▸ **What to produce**:
Copy all lines of the listing that include the string "instack".

▸ **Raw data**:
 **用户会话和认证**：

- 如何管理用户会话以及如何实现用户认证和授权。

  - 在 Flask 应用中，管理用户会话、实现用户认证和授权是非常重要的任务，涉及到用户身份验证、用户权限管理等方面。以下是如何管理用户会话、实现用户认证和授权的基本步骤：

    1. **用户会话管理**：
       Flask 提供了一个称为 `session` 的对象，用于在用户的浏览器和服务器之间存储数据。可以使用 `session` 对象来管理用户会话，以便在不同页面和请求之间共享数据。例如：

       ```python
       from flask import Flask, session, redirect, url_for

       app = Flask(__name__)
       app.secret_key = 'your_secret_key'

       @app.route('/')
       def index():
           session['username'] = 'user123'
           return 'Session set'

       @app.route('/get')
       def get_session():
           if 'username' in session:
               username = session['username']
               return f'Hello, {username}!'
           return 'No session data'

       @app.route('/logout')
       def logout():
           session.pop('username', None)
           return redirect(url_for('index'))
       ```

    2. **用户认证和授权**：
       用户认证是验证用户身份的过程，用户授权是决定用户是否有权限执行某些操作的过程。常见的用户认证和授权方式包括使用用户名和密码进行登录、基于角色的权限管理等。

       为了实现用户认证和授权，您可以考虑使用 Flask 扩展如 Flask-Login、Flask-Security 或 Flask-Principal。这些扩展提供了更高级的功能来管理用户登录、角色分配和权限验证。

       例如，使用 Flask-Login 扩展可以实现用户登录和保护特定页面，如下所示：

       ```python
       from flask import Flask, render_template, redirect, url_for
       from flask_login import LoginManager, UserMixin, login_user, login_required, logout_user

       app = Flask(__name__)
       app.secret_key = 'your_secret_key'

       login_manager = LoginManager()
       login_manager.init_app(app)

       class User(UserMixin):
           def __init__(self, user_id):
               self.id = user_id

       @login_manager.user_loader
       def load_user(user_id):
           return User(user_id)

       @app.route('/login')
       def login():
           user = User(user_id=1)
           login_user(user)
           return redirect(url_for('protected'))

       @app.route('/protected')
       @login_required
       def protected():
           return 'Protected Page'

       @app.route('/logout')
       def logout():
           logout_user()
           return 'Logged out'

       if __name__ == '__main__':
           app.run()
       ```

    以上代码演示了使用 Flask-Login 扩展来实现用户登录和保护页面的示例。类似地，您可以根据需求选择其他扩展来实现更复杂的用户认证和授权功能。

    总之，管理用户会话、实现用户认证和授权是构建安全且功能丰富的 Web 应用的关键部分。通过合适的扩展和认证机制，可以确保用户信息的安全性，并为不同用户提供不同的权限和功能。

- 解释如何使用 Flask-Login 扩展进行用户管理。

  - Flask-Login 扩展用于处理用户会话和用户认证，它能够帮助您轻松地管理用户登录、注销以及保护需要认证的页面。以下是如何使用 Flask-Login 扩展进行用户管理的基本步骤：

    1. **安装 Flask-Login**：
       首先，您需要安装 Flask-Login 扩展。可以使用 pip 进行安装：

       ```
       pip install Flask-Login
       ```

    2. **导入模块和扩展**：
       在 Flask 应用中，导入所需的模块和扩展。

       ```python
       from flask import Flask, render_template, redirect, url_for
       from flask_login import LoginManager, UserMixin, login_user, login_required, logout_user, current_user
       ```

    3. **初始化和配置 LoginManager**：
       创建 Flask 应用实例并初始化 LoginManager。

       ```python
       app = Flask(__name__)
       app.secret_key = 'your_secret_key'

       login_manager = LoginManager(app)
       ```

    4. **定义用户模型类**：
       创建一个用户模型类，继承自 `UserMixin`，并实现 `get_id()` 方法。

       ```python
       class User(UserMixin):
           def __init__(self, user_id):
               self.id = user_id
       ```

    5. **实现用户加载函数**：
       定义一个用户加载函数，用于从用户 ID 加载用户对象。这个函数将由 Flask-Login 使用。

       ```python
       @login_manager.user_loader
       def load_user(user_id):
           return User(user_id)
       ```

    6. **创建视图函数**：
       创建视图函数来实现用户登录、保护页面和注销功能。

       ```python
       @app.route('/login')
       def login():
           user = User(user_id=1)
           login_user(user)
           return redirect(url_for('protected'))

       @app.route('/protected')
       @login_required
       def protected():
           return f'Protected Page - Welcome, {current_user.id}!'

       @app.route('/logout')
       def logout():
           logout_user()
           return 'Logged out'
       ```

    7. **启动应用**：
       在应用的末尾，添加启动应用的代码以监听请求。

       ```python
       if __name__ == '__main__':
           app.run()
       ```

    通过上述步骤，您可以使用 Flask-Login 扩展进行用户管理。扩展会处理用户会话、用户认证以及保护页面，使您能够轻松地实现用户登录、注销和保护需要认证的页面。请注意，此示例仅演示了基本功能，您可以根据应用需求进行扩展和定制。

==

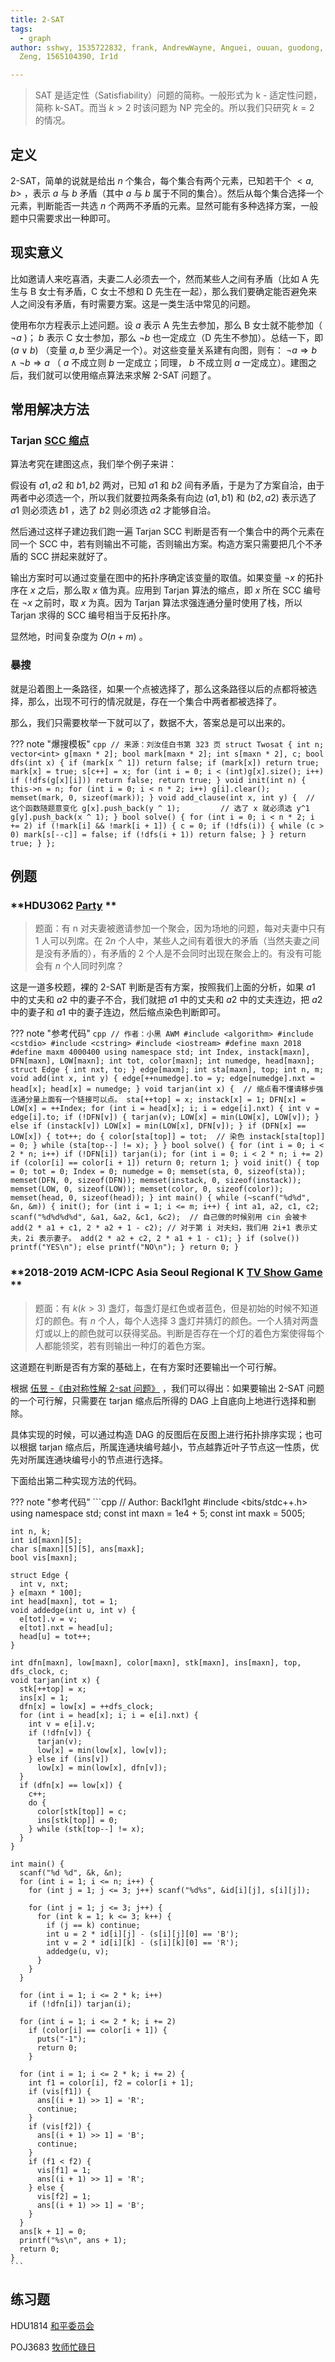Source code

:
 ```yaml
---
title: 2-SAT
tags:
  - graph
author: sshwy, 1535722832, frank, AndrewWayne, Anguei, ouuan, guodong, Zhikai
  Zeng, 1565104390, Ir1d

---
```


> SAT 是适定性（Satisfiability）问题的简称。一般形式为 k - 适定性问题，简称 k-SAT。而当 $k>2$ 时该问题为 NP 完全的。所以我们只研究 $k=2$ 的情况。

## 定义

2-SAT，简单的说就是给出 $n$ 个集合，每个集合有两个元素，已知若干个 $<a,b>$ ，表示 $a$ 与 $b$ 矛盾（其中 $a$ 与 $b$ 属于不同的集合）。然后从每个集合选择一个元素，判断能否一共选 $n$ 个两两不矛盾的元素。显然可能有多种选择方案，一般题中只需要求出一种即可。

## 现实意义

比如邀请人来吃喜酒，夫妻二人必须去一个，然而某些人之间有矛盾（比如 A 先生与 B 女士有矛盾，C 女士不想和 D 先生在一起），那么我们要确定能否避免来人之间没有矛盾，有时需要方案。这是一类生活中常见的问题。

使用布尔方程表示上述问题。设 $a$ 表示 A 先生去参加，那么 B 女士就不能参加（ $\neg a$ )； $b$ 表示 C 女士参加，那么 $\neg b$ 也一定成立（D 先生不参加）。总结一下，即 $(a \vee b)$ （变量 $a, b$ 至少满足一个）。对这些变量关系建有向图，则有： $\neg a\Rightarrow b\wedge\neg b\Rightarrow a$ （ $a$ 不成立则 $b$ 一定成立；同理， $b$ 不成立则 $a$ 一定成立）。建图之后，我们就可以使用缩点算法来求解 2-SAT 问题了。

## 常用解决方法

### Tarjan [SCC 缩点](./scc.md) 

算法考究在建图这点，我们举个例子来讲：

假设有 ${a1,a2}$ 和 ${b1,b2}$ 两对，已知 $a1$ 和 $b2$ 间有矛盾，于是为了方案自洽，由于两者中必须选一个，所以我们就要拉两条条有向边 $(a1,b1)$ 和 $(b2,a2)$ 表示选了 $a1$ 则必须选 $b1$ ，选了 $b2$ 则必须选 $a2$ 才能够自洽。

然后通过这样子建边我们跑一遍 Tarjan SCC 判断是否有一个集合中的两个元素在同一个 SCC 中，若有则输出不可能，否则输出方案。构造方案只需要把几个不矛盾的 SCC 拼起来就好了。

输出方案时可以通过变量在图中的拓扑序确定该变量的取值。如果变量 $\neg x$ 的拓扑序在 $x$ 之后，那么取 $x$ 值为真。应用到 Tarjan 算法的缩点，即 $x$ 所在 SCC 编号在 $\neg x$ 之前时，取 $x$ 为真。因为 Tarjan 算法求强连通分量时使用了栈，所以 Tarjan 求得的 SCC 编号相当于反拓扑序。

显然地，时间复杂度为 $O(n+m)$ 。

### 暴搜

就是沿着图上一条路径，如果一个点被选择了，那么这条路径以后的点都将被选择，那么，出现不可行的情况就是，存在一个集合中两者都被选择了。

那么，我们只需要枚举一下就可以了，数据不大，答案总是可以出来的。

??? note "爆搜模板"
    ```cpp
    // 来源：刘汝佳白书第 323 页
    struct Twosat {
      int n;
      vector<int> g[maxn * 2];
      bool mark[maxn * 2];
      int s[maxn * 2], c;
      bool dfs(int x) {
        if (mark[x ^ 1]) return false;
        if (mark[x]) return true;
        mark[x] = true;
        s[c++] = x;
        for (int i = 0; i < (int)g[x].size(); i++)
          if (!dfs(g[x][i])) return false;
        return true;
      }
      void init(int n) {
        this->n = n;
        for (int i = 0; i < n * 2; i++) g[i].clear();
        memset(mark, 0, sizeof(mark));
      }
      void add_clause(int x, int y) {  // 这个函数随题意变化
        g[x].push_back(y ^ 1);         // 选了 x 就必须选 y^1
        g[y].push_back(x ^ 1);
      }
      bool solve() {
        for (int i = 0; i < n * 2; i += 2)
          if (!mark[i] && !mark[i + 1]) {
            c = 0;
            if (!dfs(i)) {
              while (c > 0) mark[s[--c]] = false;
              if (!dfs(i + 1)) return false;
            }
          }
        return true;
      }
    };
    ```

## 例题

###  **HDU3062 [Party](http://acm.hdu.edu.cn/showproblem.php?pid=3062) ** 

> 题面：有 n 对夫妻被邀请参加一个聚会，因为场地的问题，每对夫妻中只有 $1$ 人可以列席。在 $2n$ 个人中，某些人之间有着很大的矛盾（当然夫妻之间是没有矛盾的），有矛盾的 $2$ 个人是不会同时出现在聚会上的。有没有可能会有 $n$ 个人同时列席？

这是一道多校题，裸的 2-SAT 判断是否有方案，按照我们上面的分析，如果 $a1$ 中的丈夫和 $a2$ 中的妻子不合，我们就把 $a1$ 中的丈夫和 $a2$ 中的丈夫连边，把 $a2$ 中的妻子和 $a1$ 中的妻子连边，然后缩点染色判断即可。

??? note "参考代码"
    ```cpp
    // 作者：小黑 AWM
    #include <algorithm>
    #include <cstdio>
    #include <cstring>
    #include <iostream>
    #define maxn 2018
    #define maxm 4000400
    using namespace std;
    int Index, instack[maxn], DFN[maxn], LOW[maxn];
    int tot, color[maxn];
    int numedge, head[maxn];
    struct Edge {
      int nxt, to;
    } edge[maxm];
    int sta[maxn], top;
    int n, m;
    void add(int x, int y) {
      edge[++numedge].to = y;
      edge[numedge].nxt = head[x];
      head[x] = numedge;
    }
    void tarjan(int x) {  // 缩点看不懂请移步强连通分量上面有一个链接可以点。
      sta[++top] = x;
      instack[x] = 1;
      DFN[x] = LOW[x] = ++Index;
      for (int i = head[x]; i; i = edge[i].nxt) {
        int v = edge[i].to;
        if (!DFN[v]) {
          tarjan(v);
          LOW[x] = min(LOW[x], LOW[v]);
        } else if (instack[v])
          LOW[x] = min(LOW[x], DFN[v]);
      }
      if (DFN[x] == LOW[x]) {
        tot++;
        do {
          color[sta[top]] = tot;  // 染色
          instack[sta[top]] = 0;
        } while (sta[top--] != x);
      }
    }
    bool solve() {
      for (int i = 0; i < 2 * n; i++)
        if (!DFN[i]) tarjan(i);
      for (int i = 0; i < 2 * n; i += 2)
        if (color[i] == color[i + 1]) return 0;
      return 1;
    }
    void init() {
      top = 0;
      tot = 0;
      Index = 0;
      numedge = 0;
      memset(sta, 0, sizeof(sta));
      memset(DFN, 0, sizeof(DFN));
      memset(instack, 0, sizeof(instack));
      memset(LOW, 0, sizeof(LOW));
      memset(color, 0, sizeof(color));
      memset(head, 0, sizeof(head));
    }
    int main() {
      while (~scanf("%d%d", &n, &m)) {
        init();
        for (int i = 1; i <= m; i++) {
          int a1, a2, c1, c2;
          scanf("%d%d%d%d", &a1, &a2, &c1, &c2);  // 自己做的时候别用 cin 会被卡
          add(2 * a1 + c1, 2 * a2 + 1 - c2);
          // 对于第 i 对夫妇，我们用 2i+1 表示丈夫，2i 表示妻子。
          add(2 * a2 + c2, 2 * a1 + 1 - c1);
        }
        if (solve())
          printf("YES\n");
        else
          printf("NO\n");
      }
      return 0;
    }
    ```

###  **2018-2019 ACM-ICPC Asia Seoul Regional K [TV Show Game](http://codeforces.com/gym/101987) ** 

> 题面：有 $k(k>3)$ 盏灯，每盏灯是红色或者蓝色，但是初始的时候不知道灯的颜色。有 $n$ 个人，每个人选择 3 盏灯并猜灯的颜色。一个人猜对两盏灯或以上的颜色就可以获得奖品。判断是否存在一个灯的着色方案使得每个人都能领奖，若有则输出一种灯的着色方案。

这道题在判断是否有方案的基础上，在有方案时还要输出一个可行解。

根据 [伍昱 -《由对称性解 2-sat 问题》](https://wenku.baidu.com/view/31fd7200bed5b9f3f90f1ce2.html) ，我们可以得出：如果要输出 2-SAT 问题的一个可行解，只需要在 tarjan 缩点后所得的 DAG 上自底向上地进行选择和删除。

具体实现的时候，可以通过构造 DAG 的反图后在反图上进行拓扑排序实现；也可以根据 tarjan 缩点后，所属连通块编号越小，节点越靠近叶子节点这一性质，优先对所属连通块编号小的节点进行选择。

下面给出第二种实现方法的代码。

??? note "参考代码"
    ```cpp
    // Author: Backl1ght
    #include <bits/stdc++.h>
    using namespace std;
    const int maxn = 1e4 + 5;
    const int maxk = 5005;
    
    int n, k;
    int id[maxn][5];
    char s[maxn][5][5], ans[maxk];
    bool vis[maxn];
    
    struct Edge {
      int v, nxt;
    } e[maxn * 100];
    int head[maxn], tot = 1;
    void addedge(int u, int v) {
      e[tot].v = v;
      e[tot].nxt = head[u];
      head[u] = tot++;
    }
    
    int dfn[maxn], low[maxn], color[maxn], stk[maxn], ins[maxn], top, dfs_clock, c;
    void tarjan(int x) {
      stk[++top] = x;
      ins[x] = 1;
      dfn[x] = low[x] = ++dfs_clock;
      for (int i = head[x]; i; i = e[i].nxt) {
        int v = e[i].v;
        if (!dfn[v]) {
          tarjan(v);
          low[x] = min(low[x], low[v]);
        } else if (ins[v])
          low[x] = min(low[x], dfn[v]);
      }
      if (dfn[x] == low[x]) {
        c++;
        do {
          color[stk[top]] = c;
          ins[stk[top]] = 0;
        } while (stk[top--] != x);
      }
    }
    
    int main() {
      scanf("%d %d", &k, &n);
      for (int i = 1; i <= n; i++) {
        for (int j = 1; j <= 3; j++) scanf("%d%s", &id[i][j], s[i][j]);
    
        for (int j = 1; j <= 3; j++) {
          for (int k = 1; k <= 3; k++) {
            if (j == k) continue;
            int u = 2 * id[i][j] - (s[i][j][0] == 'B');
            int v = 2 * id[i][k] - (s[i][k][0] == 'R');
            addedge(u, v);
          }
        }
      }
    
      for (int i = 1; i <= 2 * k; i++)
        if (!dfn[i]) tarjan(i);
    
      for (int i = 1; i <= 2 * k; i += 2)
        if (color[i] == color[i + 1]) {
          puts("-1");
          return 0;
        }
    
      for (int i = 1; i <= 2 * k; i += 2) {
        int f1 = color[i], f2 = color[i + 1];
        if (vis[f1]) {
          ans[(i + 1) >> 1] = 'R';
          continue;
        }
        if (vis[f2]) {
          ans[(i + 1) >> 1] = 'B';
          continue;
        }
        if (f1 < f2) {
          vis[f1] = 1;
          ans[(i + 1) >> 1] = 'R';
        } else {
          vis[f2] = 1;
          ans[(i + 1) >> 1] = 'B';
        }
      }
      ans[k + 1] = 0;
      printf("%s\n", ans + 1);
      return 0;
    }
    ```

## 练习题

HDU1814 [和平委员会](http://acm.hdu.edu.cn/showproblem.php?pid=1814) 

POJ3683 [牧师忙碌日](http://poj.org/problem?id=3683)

▸ **Reply to the task**:
    int Index, instack[maxn], DFN[maxn], LOW[maxn];
      instack[x] = 1;
        } else if (instack[v])
          instack[sta[top]] = 0;
      memset(instack, 0, sizeof(instack));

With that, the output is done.